New blue light laser microscopy has been shown to be effective in measuring nanoscale structures in semiconductors and other materials used in devices like mobile phones and laptops.
A nanometre is a billionth of a metre.
Optical instruments like microscopes which allow us to look at tiny objects, work by bouncing light off or through the object back into our eyes.
Advanced microscopes use a method called “scattering-type scanning near-field microscopy” (s-SNOM). This involves scattering light from a sharpened tip, itself only a few tens of nanometres across. The tip is positioned above the sample to be imaged. When the light scatters off the tip, it bathes the sample in the laser light, a portion of which contains information about the nanoscale structure.
But the sensitivity of optical instruments depends on the wavelength of the light used. The longer the wavelength, the less detailed the nanoimage. Most microscopes use red or infrared light which can be 600 to thousands of nanometres in wavelength.
This has limited our understanding of exactly what is happening in nanoscale structures which could help in the development of more energy-efficient semiconductors and electronics.
“There is a lot of interest these days in studying materials with nanoscale resolution using optics,” says Professor Daniel Mittleman from Brown University in the US. “As the wavelength gets shorter, this becomes a lot harder to implement. As a result, nobody had ever done it with blue light until now.”
It is harder for researchers to find the right spot near the metal tip used in s-SNOM to focus on the material when using shorter wavelength light.
But the Brown University researchers have now performed s-SNOM with blue light for the first time. They tested their procedure on a silicon sample that can’t be measured using red light.
“We were able to compare these new measurements to what one might expect to see from silicon, and the match was very good,” Mittleman says. “It confirms that our measurement works and that we understand how to interpret the results. Now we can start studying all these materials in a way that we couldn’t before.”
They achieved this by adding an extra step in the process.
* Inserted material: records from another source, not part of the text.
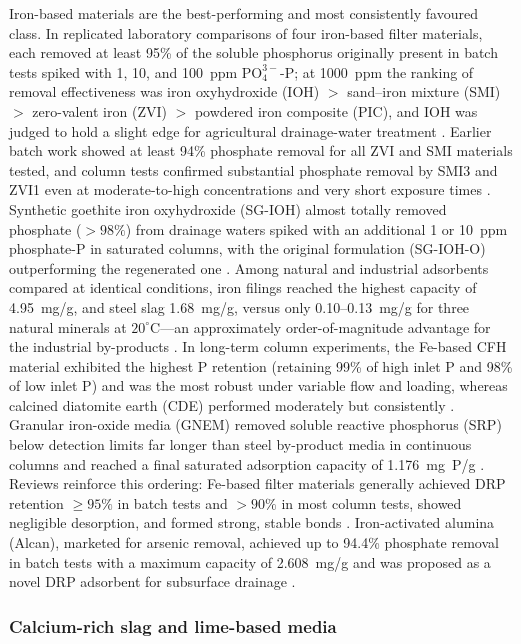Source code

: Iron-based materials are the best-performing and most consistently favoured
class. In replicated laboratory comparisons of four iron-based filter materials,
each removed at least 95\% of the soluble phosphorus originally present in
batch tests spiked with 1, 10, and 100~ppm $\mathrm{PO_4^{3-}}$-P; at 1000~ppm the
ranking of removal effectiveness was iron oxyhydroxide (IOH) $>$ sand--iron
mixture (SMI) $>$ zero-valent iron (ZVI) $>$ powdered iron composite (PIC), and
IOH was judged to hold a slight edge for agricultural drainage-water treatment
\parencite{Allred2014}. Earlier batch work showed at least 94\% phosphate removal
for all ZVI and SMI materials tested, and column tests confirmed substantial
phosphate removal by SMI3 and ZVI1 even at moderate-to-high concentrations and
very short exposure times \parencite{Allred2012}. Synthetic goethite iron
oxyhydroxide (SG-IOH) almost totally removed phosphate ($>98\%$) from drainage
waters spiked with an additional 1 or 10~ppm phosphate-P in saturated columns,
with the original formulation (SG-IOH-O) outperforming the regenerated one
\parencite{Allred2017}. Among natural and industrial adsorbents compared at
identical conditions, iron filings reached the highest capacity of 4.95~mg/g,
and steel slag 1.68~mg/g, versus only 0.10--0.13~mg/g for three natural minerals
at $20^{\circ}$C---an approximately order-of-magnitude advantage for the
industrial by-products \parencite{Sellner2019b}. In long-term column experiments,
the Fe-based CFH material exhibited the highest P retention (retaining 99\% of
high inlet P and 98\% of low inlet P) and was the most robust under variable flow
and loading, whereas calcined diatomite earth (CDE) performed moderately but
consistently \parencite{Pugliese2023}. Granular iron-oxide media (GNEM) removed
soluble reactive phosphorus (SRP) below detection limits far longer than steel
by-product media in continuous columns and reached a final saturated adsorption
capacity of 1.176~mg~P/g \parencite{Hauda2020}. Reviews reinforce this ordering:
Fe-based filter materials generally achieved DRP retention $\geq 95\%$ in batch
tests and $>90\%$ in most column tests, showed negligible desorption, and formed
strong, stable bonds \parencite{Mendes2022}. Iron-activated alumina (Alcan),
marketed for arsenic removal, achieved up to 94.4\% phosphate removal in batch
tests with a maximum capacity of 2.608~mg/g and was proposed as a novel DRP
adsorbent for subsurface drainage \parencite{Kumari2025}.

\subsubsection{Calcium-rich slag and lime-based media}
The scientists used the blue light to both illuminate the sample as well as inducing the production of radiation from the sample itself, in the terahertz band of the electromagnetic spectrum (between infrared and microwave frequencies).
It adds more data for the scientists to analyse, but the terahertz burst contains information about the electronic structure of the sample.
The researchers say that their study may help in producing blue LED technology. Mittleman is already working on using blue light to analyse materials never investigated before.
The study is published in the journal Light Science & Applications.